ASSIGNMENT:
Look for the word "main" in the records, and copy each line where it appears.

◇ ◇ ◇ ◇ ◇

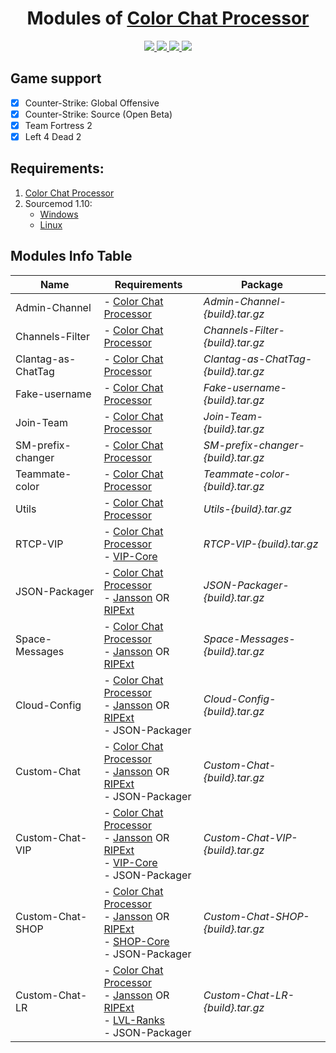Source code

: <h1 align="center">Modules of <a href="https://github.com/nyood/ccprocessor" target="_blank">Color Chat Processor</a></h1>
<p align="center">
    <a href = "https://travis-ci.org/github/nyood/ccp-modules/requests" title = "Build Requests">
        <img src="https://travis-ci.org/nyood/ccp-modules.svg?branch=main" />
    </a>
    <a href="https://github.com/nyood/ccp-modules/blob/main/LICENSE" title="License">
        <img src="https://img.shields.io/github/license/nyood/ccp-modules" />
    </a>
    <a href="https://github.com/nyood/ccp-modules/releases" title="Releases">
        <img src="https://img.shields.io/github/v/release/nyood/ccp-modules" />
    </a>
     <a href = "https://discord.gg/ChTyPUG" title = "Online support">
        <img src="https://img.shields.io/discord/494942123548868609" />
    </a>
</p>

## Game support
- [X] Counter-Strike: Global Offensive
- [x] Counter-Strike: Source (Open Beta)
- [x] Team Fortress 2
- [x] Left 4 Dead 2

## Requirements:
1. [Color Chat Processor](https://github.com/nyood/ccprocessor/releases)
2. Sourcemod 1.10:
    - [Windows](http://sourcemod.net/latest.php?os=windows&version=1.10)
    - [Linux](http://sourcemod.net/latest.php?os=linux&version=1.10)
    
## Modules Info Table
Name | Requirements | Package
---- | ------------ | -------
Admin-Channel | - [Color Chat Processor](https://github.com/nyood/ccprocessor/releases) | *Admin-Channel-{build}.tar.gz*
Channels-Filter | - [Color Chat Processor](https://github.com/nyood/ccprocessor/releases) | *Channels-Filter-{build}.tar.gz*
Clantag-as-ChatTag | - [Color Chat Processor](https://github.com/nyood/ccprocessor/releases) | *Clantag-as-ChatTag-{build}.tar.gz*
Fake-username | - [Color Chat Processor](https://github.com/nyood/ccprocessor/releases) | *Fake-username-{build}.tar.gz*
Join-Team | - [Color Chat Processor](https://github.com/nyood/ccprocessor/releases) | *Join-Team-{build}.tar.gz*
SM-prefix-changer | - [Color Chat Processor](https://github.com/nyood/ccprocessor/releases) | *SM-prefix-changer-{build}.tar.gz*
Teammate-color | - [Color Chat Processor](https://github.com/nyood/ccprocessor/releases) | *Teammate-color-{build}.tar.gz*
Utils | - [Color Chat Processor](https://github.com/nyood/ccprocessor/releases) | *Utils-{build}.tar.gz*
RTCP-VIP | - [Color Chat Processor](https://github.com/nyood/ccprocessor/releases) <br> - [VIP-Core](https://hlmod.ru/resources/vip-core.245/) | *RTCP-VIP-{build}.tar.gz*
JSON-Packager | - [Color Chat Processor](https://github.com/nyood/ccprocessor/releases) <br> - [Jansson](https://github.com/nyood/sm-jansson) OR [RIPExt](https://github.com/ErikMinekus/sm-ripext) | *JSON-Packager-{build}.tar.gz*
Space-Messages | - [Color Chat Processor](https://github.com/nyood/ccprocessor/releases) <br> - [Jansson](https://github.com/nyood/sm-jansson) OR [RIPExt](https://github.com/ErikMinekus/sm-ripext) | *Space-Messages-{build}.tar.gz*
Cloud-Config | - [Color Chat Processor](https://github.com/nyood/ccprocessor/releases) <br> - [Jansson](https://github.com/nyood/sm-jansson) OR [RIPExt](https://github.com/ErikMinekus/sm-ripext) <br> - JSON-Packager| *Cloud-Config-{build}.tar.gz*
Custom-Chat | - [Color Chat Processor](https://github.com/nyood/ccprocessor/releases) <br> - [Jansson](https://github.com/nyood/sm-jansson) OR [RIPExt](https://github.com/ErikMinekus/sm-ripext) <br> - JSON-Packager| *Custom-Chat-{build}.tar.gz*
Custom-Chat-VIP | - [Color Chat Processor](https://github.com/nyood/ccprocessor/releases) <br> - [Jansson](https://github.com/nyood/sm-jansson) OR [RIPExt](https://github.com/ErikMinekus/sm-ripext) <br> - [VIP-Core](https://hlmod.ru/resources/vip-core.245/) <br> - JSON-Packager| *Custom-Chat-VIP-{build}.tar.gz*
Custom-Chat-SHOP | - [Color Chat Processor](https://github.com/nyood/ccprocessor/releases) <br> - [Jansson](https://github.com/nyood/sm-jansson) OR [RIPExt](https://github.com/ErikMinekus/sm-ripext) <br> - [SHOP-Core](https://hlmod.ru/resources/shop-core-fork.284/) <br> - JSON-Packager| *Custom-Chat-SHOP-{build}.tar.gz*
Custom-Chat-LR | - [Color Chat Processor](https://github.com/nyood/ccprocessor/releases) <br> - [Jansson](https://github.com/nyood/sm-jansson) OR [RIPExt](https://github.com/ErikMinekus/sm-ripext) <br> - [LVL-Ranks](https://github.com/levelsranks) <br> - JSON-Packager| *Custom-Chat-LR-{build}.tar.gz*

◇ ◇ ◇ ◇ ◇

RESPONSE AREA:
        <img src="https://travis-ci.org/nyood/ccp-modules.svg?branch=main" />
    <a href="https://github.com/nyood/ccp-modules/blob/main/LICENSE" title="License">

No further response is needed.